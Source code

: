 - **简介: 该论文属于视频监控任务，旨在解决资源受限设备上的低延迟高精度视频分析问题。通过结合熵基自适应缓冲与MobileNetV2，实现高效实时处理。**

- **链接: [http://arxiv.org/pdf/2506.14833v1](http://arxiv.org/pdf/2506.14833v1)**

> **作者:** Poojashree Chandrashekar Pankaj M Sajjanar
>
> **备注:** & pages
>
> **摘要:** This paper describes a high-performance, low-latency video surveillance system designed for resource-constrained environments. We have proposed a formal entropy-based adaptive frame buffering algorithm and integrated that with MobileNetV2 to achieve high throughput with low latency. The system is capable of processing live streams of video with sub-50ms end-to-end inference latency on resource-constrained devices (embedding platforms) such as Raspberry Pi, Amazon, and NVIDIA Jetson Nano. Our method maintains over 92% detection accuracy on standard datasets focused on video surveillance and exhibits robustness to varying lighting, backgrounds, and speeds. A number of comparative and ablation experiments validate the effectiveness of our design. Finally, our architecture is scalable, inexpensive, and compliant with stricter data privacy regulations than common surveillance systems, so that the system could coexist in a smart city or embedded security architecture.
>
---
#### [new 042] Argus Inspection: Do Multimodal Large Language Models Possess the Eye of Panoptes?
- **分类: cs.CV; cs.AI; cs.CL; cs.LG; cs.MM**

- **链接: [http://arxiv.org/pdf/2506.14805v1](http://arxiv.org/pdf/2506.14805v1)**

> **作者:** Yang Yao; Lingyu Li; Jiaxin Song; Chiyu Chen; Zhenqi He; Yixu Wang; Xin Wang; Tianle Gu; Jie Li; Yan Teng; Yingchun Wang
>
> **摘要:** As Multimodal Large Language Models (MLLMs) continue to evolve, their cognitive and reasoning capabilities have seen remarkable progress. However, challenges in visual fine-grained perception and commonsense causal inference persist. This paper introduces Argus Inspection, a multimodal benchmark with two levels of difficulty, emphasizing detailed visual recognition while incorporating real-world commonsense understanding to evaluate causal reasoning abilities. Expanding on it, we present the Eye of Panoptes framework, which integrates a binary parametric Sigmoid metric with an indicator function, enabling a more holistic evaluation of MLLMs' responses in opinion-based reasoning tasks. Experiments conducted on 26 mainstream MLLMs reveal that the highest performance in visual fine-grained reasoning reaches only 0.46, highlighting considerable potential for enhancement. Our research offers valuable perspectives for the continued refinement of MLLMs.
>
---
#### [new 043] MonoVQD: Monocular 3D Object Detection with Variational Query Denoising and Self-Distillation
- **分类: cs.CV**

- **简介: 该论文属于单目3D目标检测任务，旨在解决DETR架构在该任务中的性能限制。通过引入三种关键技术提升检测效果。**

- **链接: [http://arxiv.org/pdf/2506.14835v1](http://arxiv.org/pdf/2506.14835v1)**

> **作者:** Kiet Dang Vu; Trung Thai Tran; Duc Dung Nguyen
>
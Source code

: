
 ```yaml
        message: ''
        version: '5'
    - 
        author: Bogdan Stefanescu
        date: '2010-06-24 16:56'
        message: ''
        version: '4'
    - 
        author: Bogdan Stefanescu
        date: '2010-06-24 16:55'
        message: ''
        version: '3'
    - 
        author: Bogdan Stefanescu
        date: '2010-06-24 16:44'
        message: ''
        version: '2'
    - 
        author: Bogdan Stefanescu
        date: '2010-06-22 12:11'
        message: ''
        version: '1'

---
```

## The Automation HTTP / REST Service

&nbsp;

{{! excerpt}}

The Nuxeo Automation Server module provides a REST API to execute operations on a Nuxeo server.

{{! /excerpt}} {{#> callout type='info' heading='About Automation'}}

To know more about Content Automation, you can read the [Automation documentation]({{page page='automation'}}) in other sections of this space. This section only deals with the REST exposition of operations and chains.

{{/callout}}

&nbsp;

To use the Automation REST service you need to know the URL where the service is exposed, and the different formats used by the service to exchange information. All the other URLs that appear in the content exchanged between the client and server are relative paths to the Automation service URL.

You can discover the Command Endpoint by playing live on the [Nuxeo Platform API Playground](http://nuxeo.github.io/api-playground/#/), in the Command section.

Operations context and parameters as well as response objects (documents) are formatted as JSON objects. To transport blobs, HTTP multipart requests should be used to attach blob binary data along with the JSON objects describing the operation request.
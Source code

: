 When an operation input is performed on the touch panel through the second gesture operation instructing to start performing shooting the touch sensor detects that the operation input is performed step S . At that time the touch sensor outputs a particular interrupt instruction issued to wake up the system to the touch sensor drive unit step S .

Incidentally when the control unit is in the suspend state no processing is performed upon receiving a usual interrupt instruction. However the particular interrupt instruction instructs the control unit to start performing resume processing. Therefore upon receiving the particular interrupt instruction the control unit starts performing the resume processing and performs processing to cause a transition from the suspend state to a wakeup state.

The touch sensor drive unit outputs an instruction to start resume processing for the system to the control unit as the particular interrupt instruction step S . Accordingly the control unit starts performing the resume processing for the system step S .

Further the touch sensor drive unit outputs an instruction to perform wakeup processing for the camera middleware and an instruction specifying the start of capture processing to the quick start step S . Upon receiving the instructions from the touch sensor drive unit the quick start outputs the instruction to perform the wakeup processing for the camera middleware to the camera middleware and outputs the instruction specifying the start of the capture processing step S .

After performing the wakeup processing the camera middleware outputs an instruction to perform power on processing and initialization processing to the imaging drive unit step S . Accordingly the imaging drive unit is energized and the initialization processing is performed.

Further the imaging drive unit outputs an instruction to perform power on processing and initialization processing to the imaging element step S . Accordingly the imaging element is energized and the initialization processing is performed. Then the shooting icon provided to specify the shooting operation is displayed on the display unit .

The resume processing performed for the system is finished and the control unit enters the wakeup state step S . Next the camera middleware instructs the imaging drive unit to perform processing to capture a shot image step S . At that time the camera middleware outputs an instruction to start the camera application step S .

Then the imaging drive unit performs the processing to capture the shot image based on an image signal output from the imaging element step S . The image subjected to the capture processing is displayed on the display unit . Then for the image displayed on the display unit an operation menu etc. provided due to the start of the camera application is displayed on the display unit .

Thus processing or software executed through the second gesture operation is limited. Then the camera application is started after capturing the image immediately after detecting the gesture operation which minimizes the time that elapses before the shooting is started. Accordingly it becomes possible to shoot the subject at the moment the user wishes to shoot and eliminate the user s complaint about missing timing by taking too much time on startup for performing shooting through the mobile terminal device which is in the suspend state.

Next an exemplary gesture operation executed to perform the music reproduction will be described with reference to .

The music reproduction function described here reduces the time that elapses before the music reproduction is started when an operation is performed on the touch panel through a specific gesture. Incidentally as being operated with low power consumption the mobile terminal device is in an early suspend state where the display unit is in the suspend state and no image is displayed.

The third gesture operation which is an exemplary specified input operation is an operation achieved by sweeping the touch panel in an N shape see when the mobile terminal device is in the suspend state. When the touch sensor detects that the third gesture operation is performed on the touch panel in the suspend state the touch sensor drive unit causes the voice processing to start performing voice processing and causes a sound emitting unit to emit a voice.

**Problem to solve:** The required answer is a single number: how many lines above hold the string "arxiv".

**Result of this task:** 3